-- Exercise brief --
Set down every record below exactly as it stands, leaving out the pictures.

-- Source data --
____
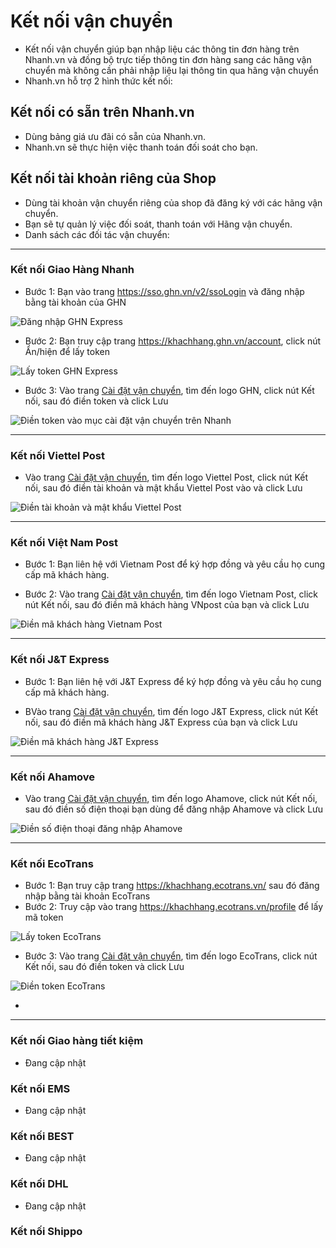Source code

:# Kết nối vận chuyển
- Kết nối vận chuyển giúp bạn nhập liệu các thông tin đơn hàng trên Nhanh.vn và đồng bộ trực tiếp thông tin đơn hàng sang các hãng vận chuyển mà không cần phải nhập liệu lại thông tin qua hãng vận chuyển
- Nhanh.vn hỗ trợ 2 hình thức kết nối:

## Kết nối có sẵn trên Nhanh.vn
- Dùng bảng giá ưu đãi có sẵn của Nhanh.vn.
- Nhanh.vn sẽ thực hiện việc thanh toán đối soát cho bạn.

## Kết nối tài khoản riêng của Shop
- Dùng tài khoản vận chuyển riêng của shop đã đăng ký với các hãng vận chuyển.
- Bạn sẽ tự quản lý việc đối soát, thanh toán với Hãng vận chuyển.
- Danh sách các đối tác vận chuyển:

---

### Kết nối Giao Hàng Nhanh

* Bước 1: Bạn vào trang https://sso.ghn.vn/v2/ssoLogin và đăng nhập bằng tài khoản của GHN

![Đăng nhập GHN Express](https://raw.githubusercontent.com/nhanhapi/manual/master/docs/cai-dat/img/ket-noi-ghn.jpg)

* Bước 2: Bạn truy cập trang https://khachhang.ghn.vn/account, click nút Ẩn/hiện để lấy token

![Lấy token GHN Express](https://raw.githubusercontent.com/nhanhapi/manual/master/docs/cai-dat/img/ket-noi-ghn-1.jpg)

* Bước 3: Vào trang [Cài đặt vận chuyển](https://new.nhanh.vn/setting/order/shipping), tìm đến logo GHN, click nút Kết nối, sau đó điền token và click Lưu

![Điền token vào mục cài đặt vận chuyển trên Nhanh](https://raw.githubusercontent.com/nhanhapi/manual/master/docs/cai-dat/img/ket-noi-ghn-2.jpg)


---


### Kết nối Viettel Post

* Vào trang [Cài đặt vận chuyển](https://new.nhanh.vn/setting/order/shipping), tìm đến logo Viettel Post, click nút Kết nối, sau đó điền tài khoản và mật khẩu Viettel Post vào và click Lưu

![Điền tài khoản và mật khẩu Viettel Post](https://raw.githubusercontent.com/nhanhapi/manual/master/docs/cai-dat/img/ket-noi-viettel-pos.jpg)


---


### Kết nối Việt Nam Post

* Bước 1: Bạn liên hệ với Vietnam Post để ký hợp đồng và yêu cầu họ cung cấp mã khách hàng.

* Bước 2: Vào trang [Cài đặt vận chuyển](https://new.nhanh.vn/setting/order/shipping), tìm đến logo Vietnam Post, click nút Kết nối, sau đó điền mã khách hàng VNpost của bạn và click Lưu

![Điền mã khách hàng Vietnam Post](https://raw.githubusercontent.com/nhanhapi/manual/master/docs/cai-dat/img/ket-noi-vietnam-post.jpg)


---


### Kết nối J&T Express

* Bước 1: Bạn liên hệ với J&T Express để ký hợp đồng và yêu cầu họ cung cấp mã khách hàng.

* BVào trang [Cài đặt vận chuyển](https://new.nhanh.vn/setting/order/shipping), tìm đến logo J&T Express, click nút Kết nối, sau đó điền mã khách hàng J&T Express của bạn và click Lưu

![Điền mã khách hàng J&T Express](https://raw.githubusercontent.com/nhanhapi/manual/master/docs/cai-dat/img/ket-noi-jt-express.jpg)


---


### Kết nối Ahamove

* Vào trang [Cài đặt vận chuyển](https://new.nhanh.vn/setting/order/shipping), tìm đến logo Ahamove, click nút Kết nối, sau đó điền số điện thoại bạn dùng để đăng nhập Ahamove và click Lưu

![Điền số điện thoại đăng nhập Ahamove](https://raw.githubusercontent.com/nhanhapi/manual/master/docs/cai-dat/img/ket-noi-ahamove.jpg)


---


### Kết nối EcoTrans

* Bước 1: Bạn truy cập trang https://khachhang.ecotrans.vn/ sau đó đăng nhập bằng tài khoản EcoTrans
* Bước 2: Truy cập vào trang https://khachhang.ecotrans.vn/profile để lấy mã token

![Lấy token EcoTrans](https://raw.githubusercontent.com/nhanhapi/manual/master/docs/cai-dat/img/lay-token-ecotrans.jpg)

* Bước 3: Vào trang [Cài đặt vận chuyển](https://new.nhanh.vn/setting/order/shipping), tìm đến logo EcoTrans, click nút Kết nối, sau đó điền token và click Lưu

![Điền token EcoTrans](https://raw.githubusercontent.com/nhanhapi/manual/master/docs/cai-dat/img/ket-noi-ecotrans-1a.jpg)

*

---


### Kết nối Giao hàng tiết kiệm

* Đang cập nhật

### Kết nối EMS

* Đang cập nhật

### Kết nối BEST

* Đang cập nhật

### Kết nối DHL

* Đang cập nhật

### Kết nối Shippo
____
-- Task answer --
Source code

:# Kết nối vận chuyển
- Kết nối vận chuyển giúp bạn nhập liệu các thông tin đơn hàng trên Nhanh.vn và đồng bộ trực tiếp thông tin đơn hàng sang các hãng vận chuyển mà không cần phải nhập liệu lại thông tin qua hãng vận chuyển
- Nhanh.vn hỗ trợ 2 hình thức kết nối:

## Kết nối có sẵn trên Nhanh.vn
- Dùng bảng giá ưu đãi có sẵn của Nhanh.vn.
- Nhanh.vn sẽ thực hiện việc thanh toán đối soát cho bạn.

## Kết nối tài khoản riêng của Shop
- Dùng tài khoản vận chuyển riêng của shop đã đăng ký với các hãng vận chuyển.
- Bạn sẽ tự quản lý việc đối soát, thanh toán với Hãng vận chuyển.
- Danh sách các đối tác vận chuyển:

---

### Kết nối Giao Hàng Nhanh

* Bước 1: Bạn vào trang https://sso.ghn.vn/v2/ssoLogin và đăng nhập bằng tài khoản của GHN

![Đăng nhập GHN Express](https://raw.githubusercontent.com/nhanhapi/manual/master/docs/cai-dat/img/ket-noi-ghn.jpg)

* Bước 2: Bạn truy cập trang https://khachhang.ghn.vn/account, click nút Ẩn/hiện để lấy token

![Lấy token GHN Express](https://raw.githubusercontent.com/nhanhapi/manual/master/docs/cai-dat/img/ket-noi-ghn-1.jpg)

* Bước 3: Vào trang [Cài đặt vận chuyển](https://new.nhanh.vn/setting/order/shipping), tìm đến logo GHN, click nút Kết nối, sau đó điền token và click Lưu

![Điền token vào mục cài đặt vận chuyển trên Nhanh](https://raw.githubusercontent.com/nhanhapi/manual/master/docs/cai-dat/img/ket-noi-ghn-2.jpg)


---


### Kết nối Viettel Post

* Vào trang [Cài đặt vận chuyển](https://new.nhanh.vn/setting/order/shipping), tìm đến logo Viettel Post, click nút Kết nối, sau đó điền tài khoản và mật khẩu Viettel Post vào và click Lưu

![Điền tài khoản và mật khẩu Viettel Post](https://raw.githubusercontent.com/nhanhapi/manual/master/docs/cai-dat/img/ket-noi-viettel-pos.jpg)


---


### Kết nối Việt Nam Post

* Bước 1: Bạn liên hệ với Vietnam Post để ký hợp đồng và yêu cầu họ cung cấp mã khách hàng.

* Bước 2: Vào trang [Cài đặt vận chuyển](https://new.nhanh.vn/setting/order/shipping), tìm đến logo Vietnam Post, click nút Kết nối, sau đó điền mã khách hàng VNpost của bạn và click Lưu

![Điền mã khách hàng Vietnam Post](https://raw.githubusercontent.com/nhanhapi/manual/master/docs/cai-dat/img/ket-noi-vietnam-post.jpg)


---


### Kết nối J&T Express

* Bước 1: Bạn liên hệ với J&T Express để ký hợp đồng và yêu cầu họ cung cấp mã khách hàng.

* BVào trang [Cài đặt vận chuyển](https://new.nhanh.vn/setting/order/shipping), tìm đến logo J&T Express, click nút Kết nối, sau đó điền mã khách hàng J&T Express của bạn và click Lưu

![Điền mã khách hàng J&T Express](https://raw.githubusercontent.com/nhanhapi/manual/master/docs/cai-dat/img/ket-noi-jt-express.jpg)


---


### Kết nối Ahamove

* Vào trang [Cài đặt vận chuyển](https://new.nhanh.vn/setting/order/shipping), tìm đến logo Ahamove, click nút Kết nối, sau đó điền số điện thoại bạn dùng để đăng nhập Ahamove và click Lưu

![Điền số điện thoại đăng nhập Ahamove](https://raw.githubusercontent.com/nhanhapi/manual/master/docs/cai-dat/img/ket-noi-ahamove.jpg)


---


### Kết nối EcoTrans

* Bước 1: Bạn truy cập trang https://khachhang.ecotrans.vn/ sau đó đăng nhập bằng tài khoản EcoTrans
* Bước 2: Truy cập vào trang https://khachhang.ecotrans.vn/profile để lấy mã token

![Lấy token EcoTrans](https://raw.githubusercontent.com/nhanhapi/manual/master/docs/cai-dat/img/lay-token-ecotrans.jpg)

* Bước 3: Vào trang [Cài đặt vận chuyển](https://new.nhanh.vn/setting/order/shipping), tìm đến logo EcoTrans, click nút Kết nối, sau đó điền token và click Lưu

![Điền token EcoTrans](https://raw.githubusercontent.com/nhanhapi/manual/master/docs/cai-dat/img/ket-noi-ecotrans-1a.jpg)

*

---


### Kết nối Giao hàng tiết kiệm

* Đang cập nhật

### Kết nối EMS

* Đang cập nhật

### Kết nối BEST

* Đang cập nhật

### Kết nối DHL

* Đang cập nhật

### Kết nối Shippo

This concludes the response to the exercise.